Von Achim Sibeth
Der menschenverachtende Bombenanschlag in Kuta vom 12. Oktober 2002, dem über 200 Touristen und Einheimische zum Opfer gefallen sind, hat für die Insel Bali und die Balinesen verheerende ökonomische und soziale Auswirkungen. Lange Jahrzehnte als das „Tropenparadies“ bekannt und von Generationen von Touristen aus allen Weltregionen geschätzt und beliebt, hatte sich Bali zu einem pulsierenden und wirtschaftlich florierenden Tourismus-Zentrum in Indonesien entwickelt. Jährlich 1,5 bis 2,5 Millionen Besucher brachten viele Millionen Dollar auf die Insel, die Bali zum wichtigsten Zentrum des indonesischen Fremdenverkehrs machten. Während in den 1970er-Jahren noch kleine, einfach ausgestattete Familienunterkünfte für Rucksacktouristen das Erscheinungsbild von Kuta und Legian prägten, beherrschen heute große internationale Hotelketten und lokale Hotels mit hohen Qualitätsstandards sowie eine Unmasse von Restaurants, Bars, Diskotheken und Geschäften die Szene. Kuta und Legian haben sich zu einem „Urlaubsparadies“ im Stile von Mallorca, Rimini oder der Côte d'Azur entwickelt.

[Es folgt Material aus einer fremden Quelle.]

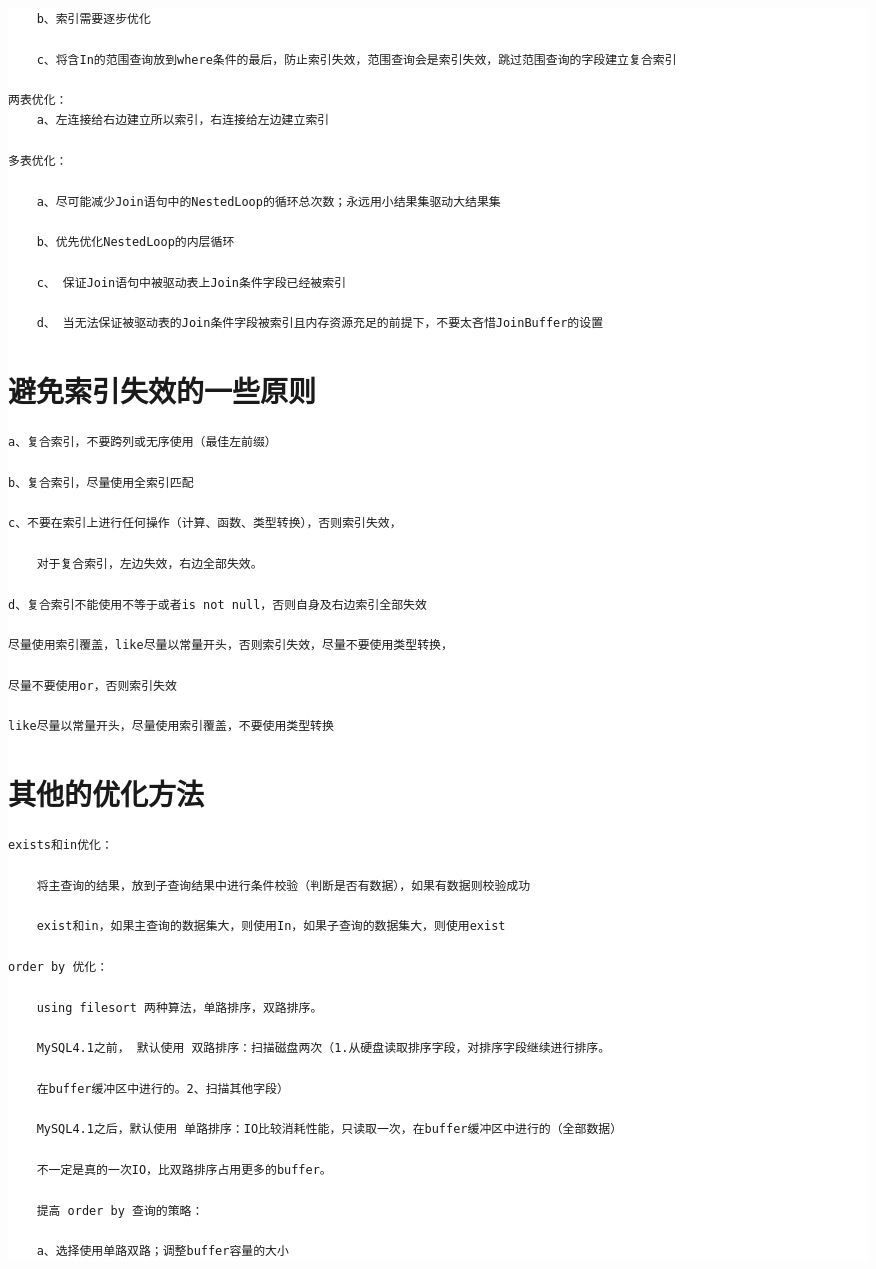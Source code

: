 	    b、索引需要逐步优化
	
		c、将含In的范围查询放到where条件的最后，防止索引失效，范围查询会是索引失效，跳过范围查询的字段建立复合索引
	
	两表优化：
		a、左连接给右边建立所以索引，右连接给左边建立索引
	
	多表优化：
	
		a、尽可能减少Join语句中的NestedLoop的循环总次数；永远用小结果集驱动大结果集
	
		b、优先优化NestedLoop的内层循环
	
		c、 保证Join语句中被驱动表上Join条件字段已经被索引
	
		d、 当无法保证被驱动表的Join条件字段被索引且内存资源充足的前提下，不要太吝惜JoinBuffer的设置



# 避免索引失效的一些原则

	a、复合索引，不要跨列或无序使用（最佳左前缀）
	
	b、复合索引，尽量使用全索引匹配
	
	c、不要在索引上进行任何操作（计算、函数、类型转换），否则索引失效，
	
	    对于复合索引，左边失效，右边全部失效。
	
	d、复合索引不能使用不等于或者is not null，否则自身及右边索引全部失效
	
	尽量使用索引覆盖，like尽量以常量开头，否则索引失效，尽量不要使用类型转换，
	
	尽量不要使用or，否则索引失效
	
	like尽量以常量开头，尽量使用索引覆盖，不要使用类型转换


# 其他的优化方法

	exists和in优化：
	
		将主查询的结果，放到子查询结果中进行条件校验（判断是否有数据），如果有数据则校验成功
	
		exist和in，如果主查询的数据集大，则使用In，如果子查询的数据集大，则使用exist
	
	order by 优化：
	
		using filesort 两种算法，单路排序，双路排序。
	
		MySQL4.1之前， 默认使用 双路排序：扫描磁盘两次（1.从硬盘读取排序字段，对排序字段继续进行排序。
	
		在buffer缓冲区中进行的。2、扫描其他字段）
	
		MySQL4.1之后，默认使用 单路排序：IO比较消耗性能，只读取一次，在buffer缓冲区中进行的（全部数据）
		
		不一定是真的一次IO，比双路排序占用更多的buffer。
	
		提高 order by 查询的策略：
		
		a、选择使用单路双路；调整buffer容量的大小
	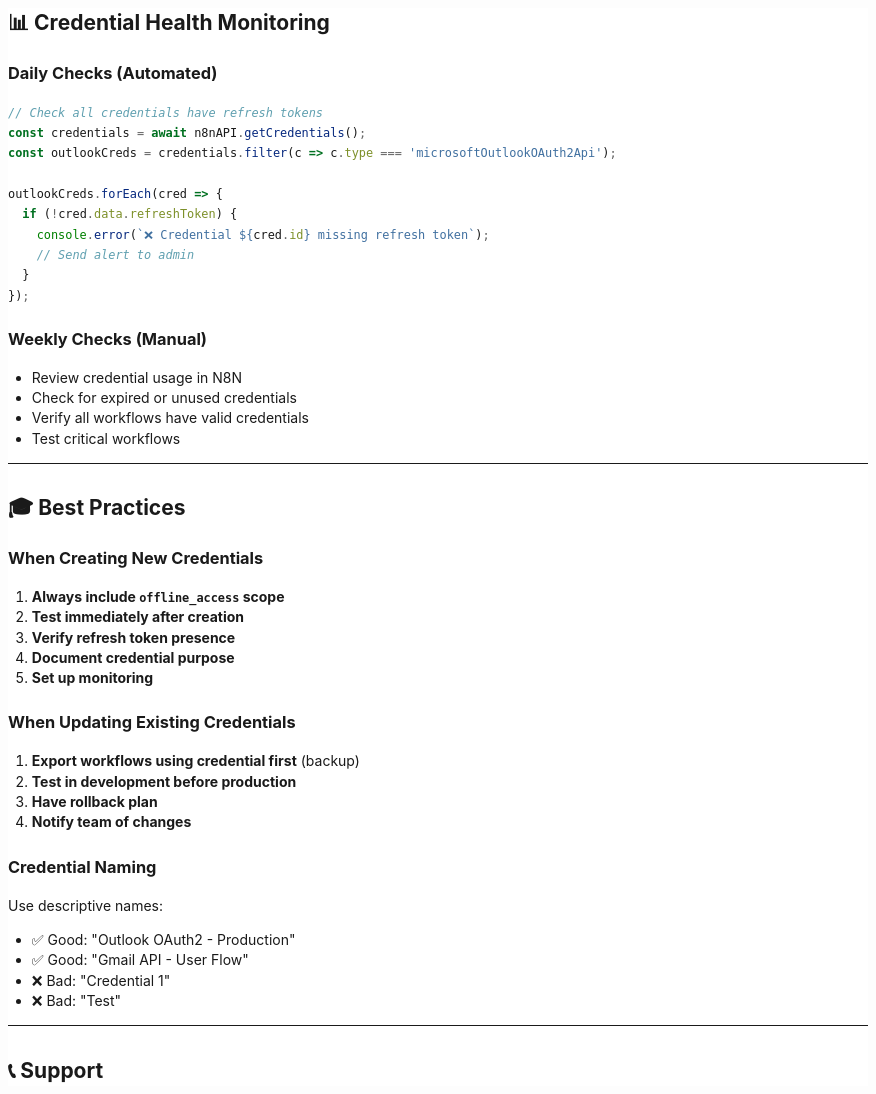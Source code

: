 ## 📊 Credential Health Monitoring

### Daily Checks (Automated)
```javascript
// Check all credentials have refresh tokens
const credentials = await n8nAPI.getCredentials();
const outlookCreds = credentials.filter(c => c.type === 'microsoftOutlookOAuth2Api');

outlookCreds.forEach(cred => {
  if (!cred.data.refreshToken) {
    console.error(`❌ Credential ${cred.id} missing refresh token`);
    // Send alert to admin
  }
});
```

### Weekly Checks (Manual)
- Review credential usage in N8N
- Check for expired or unused credentials
- Verify all workflows have valid credentials
- Test critical workflows

---

## 🎓 Best Practices

### When Creating New Credentials
1. **Always include `offline_access` scope**
2. **Test immediately after creation**
3. **Verify refresh token presence**
4. **Document credential purpose**
5. **Set up monitoring**

### When Updating Existing Credentials
1. **Export workflows using credential first** (backup)
2. **Test in development before production**
3. **Have rollback plan**
4. **Notify team of changes**

### Credential Naming
Use descriptive names:
- ✅ Good: "Outlook OAuth2 - Production"
- ✅ Good: "Gmail API - User Flow"
- ❌ Bad: "Credential 1"
- ❌ Bad: "Test"

---

## 📞 Support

Neben allen negativen Aspekten, die der Massentourismus weltweit und eben auch auf Bali mit sich bringt, sind jedoch die vielen Touristen als Devisenbringer für die indonesische Wirtschaft von fundamentaler Bedeutung. Auf Bali entstand durch die gestiegene touristische Nachfrage nach Souvenirs eine breite "Schicht" von Künstlern (unter anderen Kunsthandwerker, Holzschnitzer und Maler). In manchen Orten leben in fast jedem Haus oder Gehöft ein oder mehrere Künstler, die ihren Lebensunterhalt mit dem Verkauf ihrer Produkte an Urlauber verdienen.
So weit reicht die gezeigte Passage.